This Budget also has a huge package on encouraging more people to participate
in the workforce. As you can see from that, Australia, although we have the
lowest unemployment in 28 years, has a quite high proportion of jobless households.
That is because in Australia there are significant income support arrangements
which have no work requirements. If you are on the unemployment benefit you
have got a work requirement, you have got to look for work. If you are on Single
Parent Pension or Parenting Payment, you do not have to look for work. If you
are on disability payment you do not have to look for work. There is no work
test or obligation in relation to receiving those payments.
And as a result you get a graph that looks like that. As unemployment has come
down, the unemployment benefit has come down. But as unemployment has come down,
those on disability support pension in Australia have gone up. Those on Parenting
Payment Single have gone up. The growth in these payments has been increasing
as unemployment comes down. It is easier to get a job now but the growth in
payments has been stronger. And we think that one of the prime reasons why this
might be the case is there is no requirement to look for work if you are on
one of these payments.
So we announced in this Budget a major and comprehensive reform of the welfare
and work requirements. And the idea is to say if you are able-bodied and you
are of working age – which is 15 to 65 – then you are expected to look for work
if you are capable of it. These changes will come into effect on 1 July 2006.
And they will say to people on Parenting Payment when the youngest child turns
six that they will be expected to look for part-time work, and if you are capable
of part-time work you will not be eligible to go onto a disability pension but
to go on to Newstart and you will be asked to look for part-time work.
The disability pension at the moment in Australia covers 6.5 per cent of the
workforce. 6.5 per cent of the Australian workforce is not disabled. There are
genuinely disabled people and they will keep their payments. But what we have
got to do is we have got to make sure that these just do not keep growing at
the rate that we have seen in recent years. If there are more people in work
it will be better for them. They will have a chance of an increased income.
It will be better for our economy. We need more people of working age as our
economy ages. And it will be better for other taxpayers who to that degree will
be able to enjoy lower taxes. That is what these changes are about. They involve
changes to obligations, services, payments, compliance and employer demand.
I won’t go through them, but let me emphasise this point, they will not
save money over the next four years. They will cost money. Because the services
will be increased. What we hope is as the services are increased, as the obligations
are put on, as fewer people go onto these payments you will begin to get savings
down the track.

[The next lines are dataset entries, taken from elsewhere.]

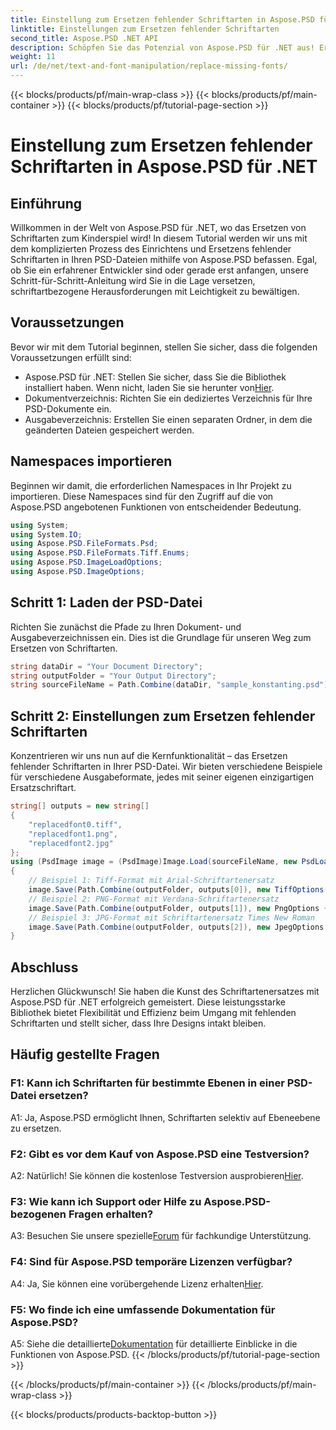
 ```yaml
---
title: Einstellung zum Ersetzen fehlender Schriftarten in Aspose.PSD für .NET
linktitle: Einstellungen zum Ersetzen fehlender Schriftarten
second_title: Aspose.PSD .NET API
description: Schöpfen Sie das Potenzial von Aspose.PSD für .NET aus! Erfahren Sie mit unserer Schritt-für-Schritt-Anleitung, wie Sie fehlende Schriftarten nahtlos ersetzen. Verbessern Sie Ihr Design noch heute.
weight: 11
url: /de/net/text-and-font-manipulation/replace-missing-fonts/
---
```


{{< blocks/products/pf/main-wrap-class >}}
{{< blocks/products/pf/main-container >}}
{{< blocks/products/pf/tutorial-page-section >}}

# Einstellung zum Ersetzen fehlender Schriftarten in Aspose.PSD für .NET

## Einführung
Willkommen in der Welt von Aspose.PSD für .NET, wo das Ersetzen von Schriftarten zum Kinderspiel wird! In diesem Tutorial werden wir uns mit dem komplizierten Prozess des Einrichtens und Ersetzens fehlender Schriftarten in Ihren PSD-Dateien mithilfe von Aspose.PSD befassen. Egal, ob Sie ein erfahrener Entwickler sind oder gerade erst anfangen, unsere Schritt-für-Schritt-Anleitung wird Sie in die Lage versetzen, schriftartbezogene Herausforderungen mit Leichtigkeit zu bewältigen.
## Voraussetzungen
Bevor wir mit dem Tutorial beginnen, stellen Sie sicher, dass die folgenden Voraussetzungen erfüllt sind:
-  Aspose.PSD für .NET: Stellen Sie sicher, dass Sie die Bibliothek installiert haben. Wenn nicht, laden Sie sie herunter von[Hier](https://releases.aspose.com/psd/net/).
- Dokumentverzeichnis: Richten Sie ein dediziertes Verzeichnis für Ihre PSD-Dokumente ein.
- Ausgabeverzeichnis: Erstellen Sie einen separaten Ordner, in dem die geänderten Dateien gespeichert werden.
## Namespaces importieren
Beginnen wir damit, die erforderlichen Namespaces in Ihr Projekt zu importieren. Diese Namespaces sind für den Zugriff auf die von Aspose.PSD angebotenen Funktionen von entscheidender Bedeutung.
```csharp
using System;
using System.IO;
using Aspose.PSD.FileFormats.Psd;
using Aspose.PSD.FileFormats.Tiff.Enums;
using Aspose.PSD.ImageLoadOptions;
using Aspose.PSD.ImageOptions;
```
## Schritt 1: Laden der PSD-Datei
Richten Sie zunächst die Pfade zu Ihren Dokument- und Ausgabeverzeichnissen ein. Dies ist die Grundlage für unseren Weg zum Ersetzen von Schriftarten.
```csharp
string dataDir = "Your Document Directory";
string outputFolder = "Your Output Directory";
string sourceFileName = Path.Combine(dataDir, "sample_konstanting.psd");
```
## Schritt 2: Einstellungen zum Ersetzen fehlender Schriftarten
Konzentrieren wir uns nun auf die Kernfunktionalität – das Ersetzen fehlender Schriftarten in Ihrer PSD-Datei. Wir bieten verschiedene Beispiele für verschiedene Ausgabeformate, jedes mit seiner eigenen einzigartigen Ersatzschriftart.
```csharp
string[] outputs = new string[]
{
    "replacedfont0.tiff",
    "replacedfont1.png",
    "replacedfont2.jpg"
};
using (PsdImage image = (PsdImage)Image.Load(sourceFileName, new PsdLoadOptions()))
{
    // Beispiel 1: Tiff-Format mit Arial-Schriftartenersatz
    image.Save(Path.Combine(outputFolder, outputs[0]), new TiffOptions(TiffExpectedFormat.TiffJpegRgb) { DefaultReplacementFont = "Arial" });
    // Beispiel 2: PNG-Format mit Verdana-Schriftartenersatz
    image.Save(Path.Combine(outputFolder, outputs[1]), new PngOptions { DefaultReplacementFont = "Verdana" });
    // Beispiel 3: JPG-Format mit Schriftartenersatz Times New Roman
    image.Save(Path.Combine(outputFolder, outputs[2]), new JpegOptions { DefaultReplacementFont = "Times New Roman" });
}
```
## Abschluss

Herzlichen Glückwunsch! Sie haben die Kunst des Schriftartenersatzes mit Aspose.PSD für .NET erfolgreich gemeistert. Diese leistungsstarke Bibliothek bietet Flexibilität und Effizienz beim Umgang mit fehlenden Schriftarten und stellt sicher, dass Ihre Designs intakt bleiben.

## Häufig gestellte Fragen

### F1: Kann ich Schriftarten für bestimmte Ebenen in einer PSD-Datei ersetzen?

A1: Ja, Aspose.PSD ermöglicht Ihnen, Schriftarten selektiv auf Ebeneebene zu ersetzen.

### F2: Gibt es vor dem Kauf von Aspose.PSD eine Testversion?

 A2: Natürlich! Sie können die kostenlose Testversion ausprobieren[Hier](https://releases.aspose.com/).

### F3: Wie kann ich Support oder Hilfe zu Aspose.PSD-bezogenen Fragen erhalten?

 A3: Besuchen Sie unsere spezielle[Forum](https://forum.aspose.com/c/psd/34) für fachkundige Unterstützung.

### F4: Sind für Aspose.PSD temporäre Lizenzen verfügbar?

 A4: Ja, Sie können eine vorübergehende Lizenz erhalten[Hier](https://purchase.aspose.com/temporary-license/).

### F5: Wo finde ich eine umfassende Dokumentation für Aspose.PSD?

 A5: Siehe die detaillierte[Dokumentation](https://reference.aspose.com/psd/net/) für detaillierte Einblicke in die Funktionen von Aspose.PSD.
{{< /blocks/products/pf/tutorial-page-section >}}

{{< /blocks/products/pf/main-container >}}
{{< /blocks/products/pf/main-wrap-class >}}

{{< blocks/products/products-backtop-button >}}
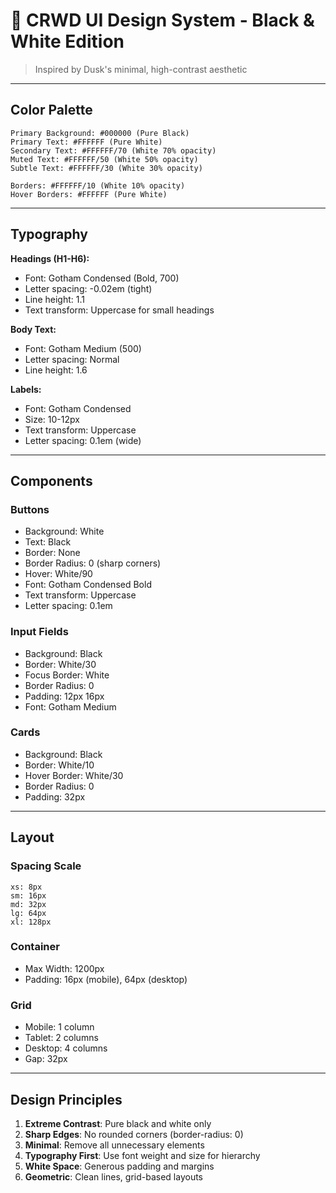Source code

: # 🎨 CRWD UI Design System - Black & White Edition

> Inspired by Dusk's minimal, high-contrast aesthetic

---

## Color Palette

```
Primary Background: #000000 (Pure Black)
Primary Text: #FFFFFF (Pure White)
Secondary Text: #FFFFFF/70 (White 70% opacity)
Muted Text: #FFFFFF/50 (White 50% opacity)
Subtle Text: #FFFFFF/30 (White 30% opacity)

Borders: #FFFFFF/10 (White 10% opacity)
Hover Borders: #FFFFFF (Pure White)
```

---

## Typography

**Headings (H1-H6):**
- Font: Gotham Condensed (Bold, 700)
- Letter spacing: -0.02em (tight)
- Line height: 1.1
- Text transform: Uppercase for small headings

**Body Text:**
- Font: Gotham Medium (500)
- Letter spacing: Normal
- Line height: 1.6

**Labels:**
- Font: Gotham Condensed
- Size: 10-12px
- Text transform: Uppercase
- Letter spacing: 0.1em (wide)

---

## Components

### Buttons
- Background: White
- Text: Black
- Border: None
- Border Radius: 0 (sharp corners)
- Hover: White/90
- Font: Gotham Condensed Bold
- Text transform: Uppercase
- Letter spacing: 0.1em

### Input Fields
- Background: Black
- Border: White/30
- Focus Border: White
- Border Radius: 0
- Padding: 12px 16px
- Font: Gotham Medium

### Cards
- Background: Black
- Border: White/10
- Hover Border: White/30
- Border Radius: 0
- Padding: 32px

---

## Layout

### Spacing Scale
```
xs: 8px
sm: 16px
md: 32px
lg: 64px
xl: 128px
```

### Container
- Max Width: 1200px
- Padding: 16px (mobile), 64px (desktop)

### Grid
- Mobile: 1 column
- Tablet: 2 columns
- Desktop: 4 columns
- Gap: 32px

---

## Design Principles

1. **Extreme Contrast**: Pure black and white only
2. **Sharp Edges**: No rounded corners (border-radius: 0)
3. **Minimal**: Remove all unnecessary elements
4. **Typography First**: Use font weight and size for hierarchy
5. **White Space**: Generous padding and margins
6. **Geometric**: Clean lines, grid-based layouts









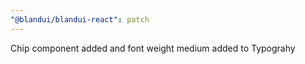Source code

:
 ```yaml
---
"@blandui/blandui-react": patch
---
```


Chip component added and font weight medium added to Typograhy
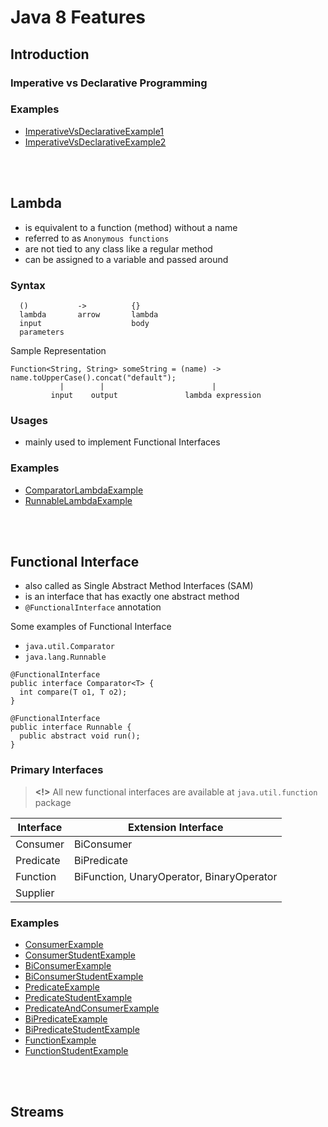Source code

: Java 8 Features
====================

## Introduction
### Imperative vs Declarative Programming

### Examples
* [ImperativeVsDeclarativeExample1](src/main/java/org/example/java/ImperativeVsDeclarativeExample1.java)
* [ImperativeVsDeclarativeExample2](src/main/java/org/example/java/ImperativeVsDeclarativeExample2.java)

<br><br>


## Lambda
  - is equivalent to a function (method) without a name
  - referred to as `Anonymous functions`
  - are not tied to any class like a regular method
  - can be assigned to a variable and passed around

### Syntax
```
  ()           ->          {}
  lambda       arrow       lambda
  input                    body
  parameters
```
Sample Representation
```
Function<String, String> someString = (name) -> name.toUpperCase().concat("default");
           |        |                        |
         input    output               lambda expression
```

### Usages
  - mainly used to implement Functional Interfaces

### Examples
* [ComparatorLambdaExample](src/main/java/org/example/java/lambda/ComparatorLambdaExample.java)
* [RunnableLambdaExample](src/main/java/org/example/java/lambda/RunnableLambdaExample.java)

<br><br>


## Functional Interface
  * also called as Single Abstract Method Interfaces (SAM)
  * is an interface that has exactly one abstract method
  * `@FunctionalInterface` annotation

Some examples of Functional Interface
  * `java.util.Comparator`
  * `java.lang.Runnable`
```
@FunctionalInterface
public interface Comparator<T> {
  int compare(T o1, T o2);
}

@FunctionalInterface
public interface Runnable {
  public abstract void run();
}
```

### Primary Interfaces

> **<!>** All new functional interfaces are available at `java.util.function` package

| Interface      | Extension Interface
|----------------|---------------------
| Consumer       | BiConsumer
| Predicate      | BiPredicate
| Function       | BiFunction, UnaryOperator, BinaryOperator
| Supplier       |

### Examples
* [ConsumerExample](src/main/java/org/example/java/functionalinterface/ConsumerExample.java)
* [ConsumerStudentExample](src/main/java/org/example/java/functionalinterface/ConsumerStudentExample.java)
* [BiConsumerExample](src/main/java/org/example/java/functionalinterface/BiConsumerExample.java)
* [BiConsumerStudentExample](src/main/java/org/example/java/functionalinterface/BiConsumerStudentExample.java)
* [PredicateExample](src/main/java/org/example/java/functionalinterface/PredicateExample.java)
* [PredicateStudentExample](src/main/java/org/example/java/functionalinterface/PredicateStudentExample.java)
* [PredicateAndConsumerExample](src/main/java/org/example/java/functionalinterface/PredicateAndConsumerExample.java)
* [BiPredicateExample](src/main/java/org/example/java/functionalinterface/BiPredicateExample.java)
* [BiPredicateStudentExample](src/main/java/org/example/java/functionalinterface/BiPredicateStudentExample.java)
* [FunctionExample](src/main/java/org/example/java/functionalinterface/FunctionExample.java)
* [FunctionStudentExample](src/main/java/org/example/java/functionalinterface/FunctionStudentExample.java)

<br><br>


## Streams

We think a break even point will be eight years. But behind
all of this Budget and all of these changes is the great demographic date with
destiny that we know is coming in 10 and 20 and 30 years time, when the number
of working age people has hardly grown and the number of retirees is doubled.
If we do not start taking the steps now we won’t be able to adjust. The
future will be on us before we have made provision. This involves changes to
the tapers particularly in relation to Newstart, to ease re-entry into work.
As I said earlier, it will actually involve new outlays, higher expenditure
over the four years of the forward estimates.
Child care places will be massively increased to help mothers that want to
get back into part-time work when the youngest child turns six.
And I also just flag that there are very, very important changes in this Budget
for business. The Tariff Concession Order scheme which taxes some business input
which was put in place in 1996 when the Budget was deeply in deficit – has been
abolished. And particularly for Australian manufacturers that represents a $1.3
billion tax cut. There are changes in relation to blackhole expenditures, international
tax, and of course the superannuation surcharge is abolished on 1 July 2005.
This is a Budget which increases vocational education and training and announced
20,000 increase in skilled migration places to deal with getting skills into
the Australian economy. It also continues significant investment in infrastructure.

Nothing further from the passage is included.